Geographically Bakers saw 38 per cent of its revenue last year generated by Europe, the Middle East and Africa, 36 per cent from the Americas and 26 per cent from the Asia Pacific region.
The latter is 2 percentage points down on the previous year, which Leite largely attributed to currency fluctuations.
“We report in US dollars as our functional currency,” added Leite. “If it was currency-neutral Asia Pacific would show a very modest uptick.”
The most growth geographically came from Latin America, said Leite, which contributed just less than a third of the Americas’ total. Other regions Leite said performed well last year included Continental Europe, notably Germany, while London (Bakers’ largest office) saw “moderate” growth.
“London can make a big difference for rest of firm because it creates work for the rest of the firm at large,” added Leite.
Leite pointed to the fact that around 10 of the 35 global panels to which Bakers was appointed last year had a significant London component. Indeed, being successful at panel bids had been an area of focus for Bakers over the past 12 months.

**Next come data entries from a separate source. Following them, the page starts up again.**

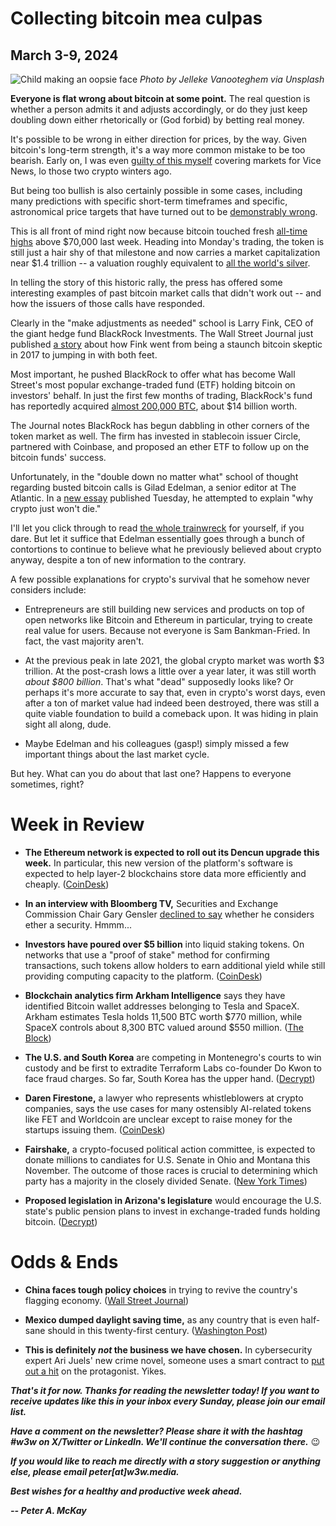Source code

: # Collecting bitcoin mea culpas
## March 3-9, 2024

![Child making an oopsie face](https://images.unsplash.com/photo-1533374206871-33b8f07c216c)
*Photo by Jelleke Vanooteghem via Unsplash*

**Everyone is flat wrong about bitcoin at some point.** The real question is whether a person admits it and adjusts accordingly, or do they just keep doubling down either rhetorically or (God forbid) by betting real money.

It's possible to be wrong in either direction for prices, by the way. Given bitcoin's long-term strength, it's a way more common mistake to be too bearish. Early on, I was even [guilty of this myself](https://www.forbes.com/sites/brandonkochkodin/2023/05/02/balaji-srinivasan-concedes-bet-that-bitcoin-will-reach-1-million-in-90-days/) covering markets for Vice News, lo those two crypto winters ago.

But being too bullish is also certainly possible in some cases, including many predictions with specific short-term timeframes and specific, astronomical price targets that have turned out to be [demonstrably wrong](https://www.forbes.com/sites/brandonkochkodin/2023/05/02/balaji-srinivasan-concedes-bet-that-bitcoin-will-reach-1-million-in-90-days/).

This is all front of mind right now because bitcoin touched fresh [all-time highs](https://www.reuters.com/markets/currencies/bitcoin-rises-record-high-over-70000-2024-03-08/) above $70,000 last week. Heading into Monday's trading, the token is still just a hair shy of that milestone and now carries a market capitalization near $1.4 trillion -- a valuation roughly equivalent to [all the world's silver](https://asia.nikkei.com/Spotlight/Cryptocurrencies/Bitcoin-market-cap-approaches-silver-with-latest-rally).

In telling the story of this historic rally, the press has offered some interesting examples of past bitcoin market calls that didn't work out -- and how the issuers of those calls have responded.

Clearly in the "make adjustments as needed" school is Larry Fink, CEO of the giant hedge fund BlackRock Investments. The Wall Street Journal just published [a story](https://www.wsj.com/finance/investing/how-bitcoin-made-a-believer-out-of-blackrock-abebb140?st=971uegs09wu0qk8&reflink=desktopwebshare_permalink) about how Fink went from being a staunch bitcoin skeptic in 2017 to jumping in with both feet.

Most important, he pushed BlackRock to offer what has become Wall Street's most popular exchange-traded fund (ETF) holding bitcoin on investors' behalf. In just the first few months of trading, BlackRock's fund has reportedly acquired [almost 200,000 BTC](https://finance.yahoo.com/news/blackrocks-bitcoin-etf-nears-200k-125311082.html), about $14 billion worth.

The Journal notes BlackRock has begun dabbling in other corners of the token market as  well. The firm has invested in stablecoin issuer Circle, partnered with Coinbase, and proposed an ether ETF to follow up on the bitcoin funds' success.

Unfortunately, in the "double down no matter what" school of thought regarding busted bitcoin calls is Gilad Edelman, a senior editor at The Atlantic. In a [new essay](https://www.theatlantic.com/ideas/archive/2024/03/crypto-bitcoin-market-strength/677643/) published Tuesday, he attempted to explain "why crypto just won't die."

I'll let you click through to read [the whole trainwreck](https://www.theatlantic.com/ideas/archive/2024/03/crypto-bitcoin-market-strength/677643/) for yourself, if you dare. But let it suffice that Edelman essentially goes through a bunch of contortions to continue to believe what he previously believed about crypto anyway, despite a ton of new information to the contrary.

A few possible explanations for crypto's survival that he somehow never considers include:

- Entrepreneurs are still building new services and products on top of open networks like Bitcoin and Ethereum in particular, trying to create real value for users. Because not everyone is Sam Bankman-Fried. In fact, the vast majority aren't.

- At the previous peak in late 2021, the global crypto market was worth $3 trillion. At the post-crash lows a little over a year later, it was still worth *about $800 billion*. That's what "dead" supposedly looks like? Or perhaps it's more accurate to say that, even in crypto's worst days, even after a ton of market value had indeed been destroyed, there was still a quite viable foundation to build a comeback upon. It was hiding in plain sight all along, dude.

- Maybe Edelman and his colleagues (gasp!) simply missed a few important things about the last market cycle.

But hey. What can you do about that last one? Happens to everyone sometimes, right?

# Week in Review

- **The Ethereum network is expected to roll out its Dencun upgrade this week.** In particular, this new version of the platform's software is expected to help layer-2 blockchains store data more efficiently and cheaply. ([CoinDesk](https://www.coindesk.com/tech/2024/03/07/ethereums-dencun-upgrade-could-mean-near-zero-fees-for-layer-2-blockchains-fidelity-digital-assets/))

- **In an interview with Bloomberg TV,** Securities and Exchange Commission Chair Gary Gensler [declined to say](https://www.youtube.com/watch?v=lcHBwFKzVHY) whether he considers ether a security. Hmmm...

- **Investors have poured over $5 billion** into liquid staking tokens. On networks that use a "proof of stake" method for confirming transactions, such tokens allow holders to earn additional yield while still providing computing capacity to the platform. ([CoinDesk](https://www.coindesk.com/tech/2024/03/06/liquid-restaking-tokens-what-are-they-and-why-do-they-matter/))

- **Blockchain analytics firm Arkham Intelligence** says they have identified Bitcoin wallet addresses belonging to Tesla and SpaceX. Arkham estimates Tesla holds 11,500 BTC worth $770 million, while SpaceX controls about 8,300 BTC valued around $550 million. ([The Block](https://www.theblock.co/post/281128/arkham-claims-to-identify-tesla-spacex-bitcoin-addresses))

- **The U.S. and South Korea** are competing in Montenegro's courts to win custody and be first to extradite Terraform Labs co-founder Do Kwon to face fraud charges. So far, South Korea has the upper hand. ([Decrypt](https://decrypt.co/220761/us-challenge-extradition-terra-do-kwon-south-korea))

- **Daren Firestone,** a lawyer who represents whistleblowers at crypto companies, says the use cases for many ostensibly AI-related tokens like FET and Worldcoin are unclear except to raise money for the startups issuing them. ([CoinDesk](https://www.coindesk.com/consensus-magazine/2024/03/04/aicrypto-trouble/))

- **Fairshake,** a crypto-focused political action committee, is expected to donate millions to candiates for U.S. Senate in Ohio and Montana this November. The outcome of those races is crucial to determining which party has a majority in the closely divided Senate. ([New York Times](https://www.nytimes.com/2024/03/08/us/politics/crypto-super-pac-senate-oh-mt.html))

- **Proposed legislation in Arizona's legislature** would encourage the U.S. state's public pension plans to invest in exchange-traded funds holding bitcoin. ([Decrypt](https://decrypt.co/220493/bitcoin-etf-state-retirement-system-pension-government-workers))

# Odds & Ends

- **China faces tough policy choices** in trying to revive the country's flagging economy. ([Wall Street Journal](https://www.wsj.com/world/china/chinas-boom-is-overbeijing-is-making-it-worse-b82f8ec1?st=g2refpjh4vr5ok0&reflink=desktopwebshare_permalink))

- **Mexico dumped daylight saving time,** as any country that is even half-sane should in this twenty-first century. ([Washington Post](https://www.washingtonpost.com/health/2024/03/08/daylight-saving-time-debate-mexico-end/))

- **This is definitely *not* the business we have chosen.** In cybersecurity expert Ari Juels' new crime novel, someone uses a smart contract to [put out a hit](https://www.coindesk.com/consensus-magazine/2024/03/01/whats-at-the-intersection-of-crypto-and-ai-perhaps-murder/) on the protagonist. Yikes.

_**That's it for now. Thanks for reading the newsletter today! If you want to receive updates like this in your inbox every Sunday, please join our email list.**_

_**Have a comment on the newsletter? Please share it with the hashtag #w3w on X/Twitter or LinkedIn. We'll continue the conversation there.**_ 😉

_**If you would like to reach me directly with a story suggestion or anything else, please email peter[at]w3w.media.**_

<!--Move this content to standing editorial policy page on the website.     _**Note: #Web3Weekly content is intended for journalistic purposes only, not as investment advice. Always [DYOR](https://www.urbandictionary.com/define.php?term=DYOR) and consult appropriate financial professionals before making investment decisions.**_ -->

_**Best wishes for a healthy and productive week ahead.**_  

_**-- Peter A. McKay**_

“It’s an area where we’ve put a lot of attention recently, focusing particularly on the quality of our pitching and offering to the client.” added Leite.
He also added that despite several firms including Chadbourne & Parke (6 August 2014), Sidley Austin (9 June 2014) and Freshfields Bruckhaus Deringer (7 August 2014) having recently closed offices in Continental Europe, Bakers was not looking to follow suit.
“We don’t have any plans to downsize but are constantly looking at being more efficient,” said Leite.